The focus is on looking at the many benefits food has to offer in so many areas of our lives. It’s also an opportunity to recognize dietitians as food experts with science-based backgrounds and a minimum of five years university training. With so much nutrition information floating around through a variety of sources a registered or professional dietitian is the reliable source.
Dietitians can help you unlock the potential in food.
Food has many valuable aspects but one very important one is nourishment. Food plays a very import role in nourishing bodies from babies to older adults. It nourishes growth in children, it keeps us healthy throughout our lives and improves physical activity. It nourishes us as we work and increases productivity. Food is also about enjoyment and fun and family/friend connections.
Studies show that almost half of Canadians find it challenging to eat healthy when they are busy. Meals are often skipped and snacks take their place which are quick but not always so nutrient rich. A little planning can go a long way to help have healthy snacks on hand. It’s easy to keep whole grain crackers and a couple packages of nut butter on hand. Or what about fresh or dried fruit and nuts. Granola, veggies with hummus or a hard boiled egg are also healthy snack options to unlock the potential of healthy snack foods.
Food not only has the potential to nourish it also has the potential to discover. A really great way to teach your kids healthy food habits is by modelling healthy habits, introducing them to a wide variety of healthy food choices and get them involved in the kitchen.
While 68 per cent of Canadians say they often prepare meals and snacks only 16 per cent say they get their children involved in the kitchen. That makes it very difficult for kids to learn how to cook. Teaching kids about food fosters lifelong healthy habits and will help with picky eating. It also ties into many educational opportunities they have in school such as math, science, social studies, reading, media literacy and health.
It’s often said it takes a village to raise a child. The same goes for food. It’s not just parents that have the opportunity to influence children’s healthy habits it’s grandparents, caregivers, teachers, coaches and more.

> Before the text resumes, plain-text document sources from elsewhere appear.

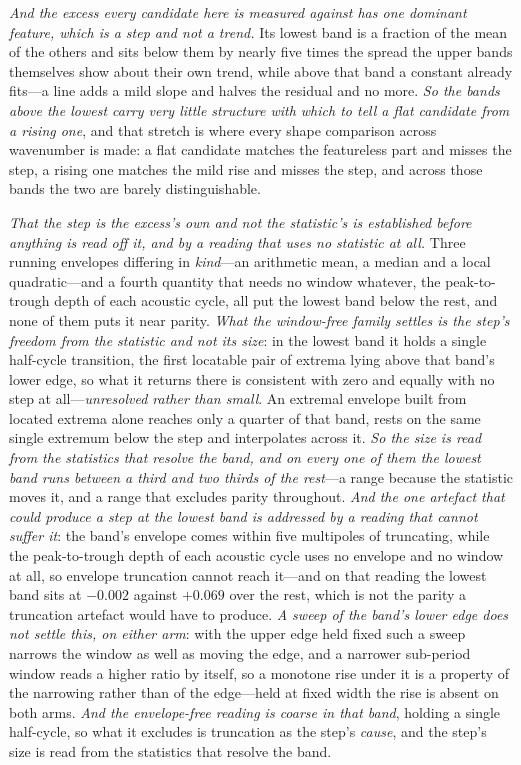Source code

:\documentclass[11pt,a4paper]{article}
\theoremstyle{plain}
\theoremstyle{definition}
\theoremstyle{remark}
\begin{document}
\emph{And the excess every candidate here is measured against has one dominant feature, which is a step and
not a trend.} Its lowest band is a fraction of the mean of the others and sits below them by nearly five times
the spread the upper bands themselves show about their own trend, while above that band a constant already
fits---a line adds a mild slope and halves the residual and no more. \emph{So the bands above the lowest carry very little structure with which to tell a flat candidate from
a rising one}, and that stretch is where every shape comparison across wavenumber is made: a flat candidate
matches the featureless part and misses the step, a rising one matches the mild rise and misses the step, and
across those bands the two are barely distinguishable.

\emph{That the step is the excess's own and not the statistic's is established before anything is read off
it, and by a reading that uses no statistic at all.} Three running envelopes differing in \emph{kind}---an
arithmetic mean, a median and a local quadratic---and a fourth quantity that needs no window whatever, the
peak-to-trough depth of each acoustic cycle, all put the lowest band below the rest, and none of them puts it
near parity. \emph{What the window-free family settles is the step's freedom from the statistic and not its
size}: in the lowest band it holds a single half-cycle transition, the first locatable pair of extrema lying
above that band's lower edge, so what it returns there is consistent with zero and equally with no step at
all---\emph{unresolved rather than small}. An extremal envelope built from located extrema alone reaches
only a quarter of that band, rests on the same single extremum below the step and interpolates across it.
\emph{So the size is read from the statistics that resolve the band, and on every one of them the lowest
band runs between a third and two thirds of the rest}---a range because the statistic moves it, and a range
that excludes parity throughout. \emph{And the
one artefact that could produce a step at the lowest band is addressed by a reading that cannot suffer it}: the
band's envelope comes within five multipoles of truncating, while the peak-to-trough depth of each acoustic
cycle uses no envelope and no window at all, so envelope truncation cannot reach it---and on that reading the
lowest band sits at $-0.002$ against $+0.069$ over the rest, which is not the parity a truncation artefact
would have to produce. \emph{A sweep of the band's lower edge does not settle this, on either arm}: with the
upper edge held fixed such a sweep narrows the window as well as moving the edge, and a narrower sub-period
window reads a higher ratio by itself, so a monotone rise under it is a property of the narrowing rather than
of the edge---held at fixed width the rise is absent on both arms. \emph{And the envelope-free reading is
coarse in that band}, holding a single half-cycle, so what it excludes is truncation as the step's
\emph{cause}, and the step's size is read from the statistics that resolve the band.
\end{document}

Even the youngest child can help by washing fruit and veggies, mix up scrambled eggs, stir batter or make a sandwich. Kids are much more likely to try new foods if they help with the preparation. It’s also key that parents, etc, not pass on their food prejudice to kids. Just because you don’t like a certain food give them the opportunity to form their own opinions.
Babies, toddlers, children and teenagers learn what they live.
Another great way to encourage not just kids but everyone in your home to eat healthy is to have lots of healthy options on hand. Wash fruit and put it in a bowl so it’s quick and easy to grab. Wash and cut up a variety of veggies and have them ready to eat in the fridge. Keep whole grain crackers and nut butter on hand. High-fibre, low-sugar granola bars are also a quick and healthy choice. Homemade high-fibre muffins and cheese are a yummy snack.
Here is a delicious muffin recipe from the “Dietitians of Canada Cook!” Cookbook you can whip up, with the help of your kids of course, that the whole family is sure to enjoy.
Joanne Smith is a registered dietitian.
Pumpkin Walnut Bran Muffins by Marla McKerracher, RD
1 cup whole wheat flour
1 cup wheat bran
1/4 cup wheat germ
1 tsp baking soda
1 tsp baking powder
1 tsp cinnamon
3/4 cup lightly packed brown sugar
1/4 cup canola oil
1 tsp vanilla
1 cup pumpkin puree
1/2 cup chopped walnuts.
1. Preheat oven to 400 F. In a large bowl, combine flour, bran, wheat germ, baking soda, baking powder and cinnamon.
2. In a small bowl, whisk together brown sugar, egg, oil and vanilla until blended. Stir in pumpkin. Pour over flour mixture and stir until just combined. Fold in walnuts.
3. Divide batter evenly among prepared muffin tins. Bake in 400 F oven for 16-18 minutes or until toothpick inserted in centre comes out clean. Let cool in pan for 10 minutes then transfer each to a rack to cool completely.
Tip: You can use mashed banana, applesauce or pureed butternut squash in place of pumpkin.